Collected data
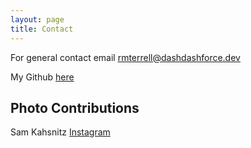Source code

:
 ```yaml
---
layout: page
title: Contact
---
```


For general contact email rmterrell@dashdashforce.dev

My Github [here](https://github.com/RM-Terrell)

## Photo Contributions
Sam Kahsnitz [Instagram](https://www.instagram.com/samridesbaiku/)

» Action item: From the data above, copy each line that holds "https".

» Result:
My Github [here](https://github.com/RM-Terrell)
Sam Kahsnitz [Instagram](https://www.instagram.com/samridesbaiku/)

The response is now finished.